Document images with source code
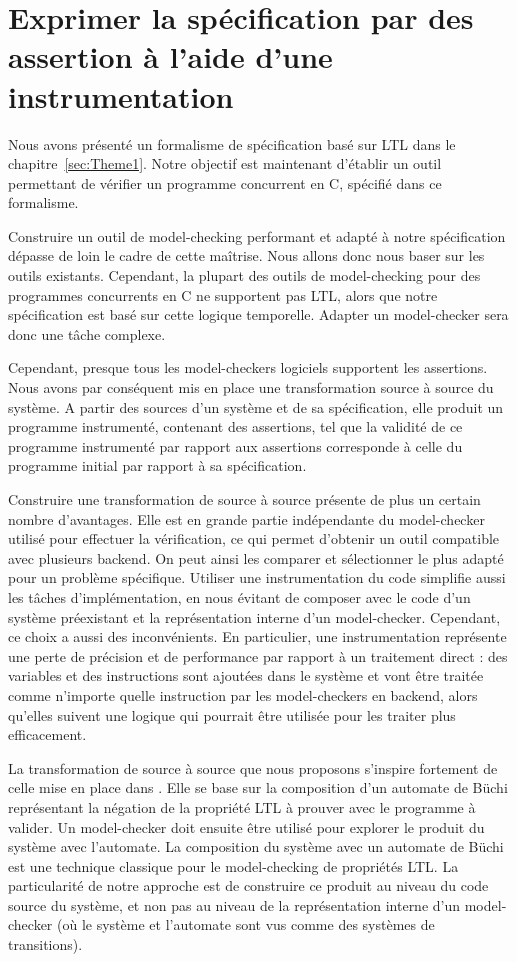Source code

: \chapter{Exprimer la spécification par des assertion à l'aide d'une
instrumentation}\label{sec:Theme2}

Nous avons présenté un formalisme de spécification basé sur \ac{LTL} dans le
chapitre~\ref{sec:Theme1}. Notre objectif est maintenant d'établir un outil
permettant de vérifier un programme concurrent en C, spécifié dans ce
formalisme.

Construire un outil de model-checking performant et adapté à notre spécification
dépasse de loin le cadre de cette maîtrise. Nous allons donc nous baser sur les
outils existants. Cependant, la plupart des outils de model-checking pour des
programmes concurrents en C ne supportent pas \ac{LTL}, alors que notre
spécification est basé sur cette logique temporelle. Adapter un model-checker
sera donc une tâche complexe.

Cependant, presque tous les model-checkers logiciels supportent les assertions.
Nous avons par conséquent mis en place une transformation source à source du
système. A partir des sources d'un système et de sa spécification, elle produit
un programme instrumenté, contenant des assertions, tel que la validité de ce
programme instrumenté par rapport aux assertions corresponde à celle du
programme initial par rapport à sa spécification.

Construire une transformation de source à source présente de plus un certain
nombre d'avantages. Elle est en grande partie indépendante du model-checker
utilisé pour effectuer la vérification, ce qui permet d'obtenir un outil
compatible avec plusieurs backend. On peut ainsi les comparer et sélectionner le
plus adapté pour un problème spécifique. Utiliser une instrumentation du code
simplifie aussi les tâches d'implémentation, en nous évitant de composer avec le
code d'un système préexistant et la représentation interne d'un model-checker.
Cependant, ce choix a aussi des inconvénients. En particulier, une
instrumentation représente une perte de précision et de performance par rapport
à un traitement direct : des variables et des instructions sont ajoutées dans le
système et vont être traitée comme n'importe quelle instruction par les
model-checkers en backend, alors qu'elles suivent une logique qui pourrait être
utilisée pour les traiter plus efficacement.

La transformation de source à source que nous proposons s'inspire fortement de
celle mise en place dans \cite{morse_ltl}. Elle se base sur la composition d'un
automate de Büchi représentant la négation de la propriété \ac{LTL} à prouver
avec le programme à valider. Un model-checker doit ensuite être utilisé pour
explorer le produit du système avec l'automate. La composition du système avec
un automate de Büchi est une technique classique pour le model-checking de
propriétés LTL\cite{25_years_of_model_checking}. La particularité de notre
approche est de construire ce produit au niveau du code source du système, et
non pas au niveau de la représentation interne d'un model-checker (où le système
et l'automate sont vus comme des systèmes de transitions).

--

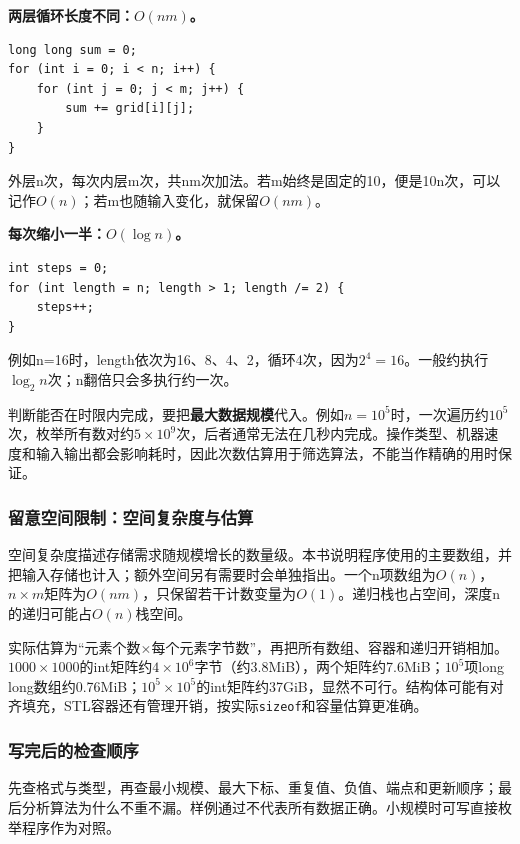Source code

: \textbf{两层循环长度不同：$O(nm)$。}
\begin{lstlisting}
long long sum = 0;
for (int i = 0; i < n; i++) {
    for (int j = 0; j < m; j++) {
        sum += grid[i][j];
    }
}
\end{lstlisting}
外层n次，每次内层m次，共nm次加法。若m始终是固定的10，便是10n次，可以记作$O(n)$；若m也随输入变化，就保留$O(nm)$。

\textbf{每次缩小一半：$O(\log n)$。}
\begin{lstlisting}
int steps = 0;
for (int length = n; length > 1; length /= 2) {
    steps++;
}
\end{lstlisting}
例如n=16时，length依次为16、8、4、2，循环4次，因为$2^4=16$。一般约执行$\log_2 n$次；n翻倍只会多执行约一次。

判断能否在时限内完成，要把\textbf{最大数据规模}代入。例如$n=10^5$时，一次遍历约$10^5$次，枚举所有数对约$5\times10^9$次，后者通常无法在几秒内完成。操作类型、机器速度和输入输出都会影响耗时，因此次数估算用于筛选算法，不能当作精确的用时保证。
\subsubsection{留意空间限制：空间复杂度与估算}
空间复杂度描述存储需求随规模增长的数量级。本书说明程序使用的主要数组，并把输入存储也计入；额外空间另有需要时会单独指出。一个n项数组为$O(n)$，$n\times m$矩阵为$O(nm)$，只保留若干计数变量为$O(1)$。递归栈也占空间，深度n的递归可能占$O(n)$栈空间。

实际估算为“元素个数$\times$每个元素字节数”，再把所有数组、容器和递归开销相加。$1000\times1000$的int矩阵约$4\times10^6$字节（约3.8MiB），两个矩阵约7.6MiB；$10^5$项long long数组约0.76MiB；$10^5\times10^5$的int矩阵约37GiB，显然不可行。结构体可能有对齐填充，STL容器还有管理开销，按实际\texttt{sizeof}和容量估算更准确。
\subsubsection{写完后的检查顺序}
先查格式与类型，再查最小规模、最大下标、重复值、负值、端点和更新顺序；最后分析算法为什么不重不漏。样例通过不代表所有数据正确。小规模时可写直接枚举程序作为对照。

What you will do: Once you find the line with "automate de Büchi représentant" above, print it and every line after it up to and including the line with "un automate de", exactly as written and nothing else.

Task result:
automate de Büchi représentant la négation de la propriété \ac{LTL} à prouver
avec le programme à valider. Un model-checker doit ensuite être utilisé pour
explorer le produit du système avec l'automate. La composition du système avec
un automate de Büchi est une technique classique pour le model-checking de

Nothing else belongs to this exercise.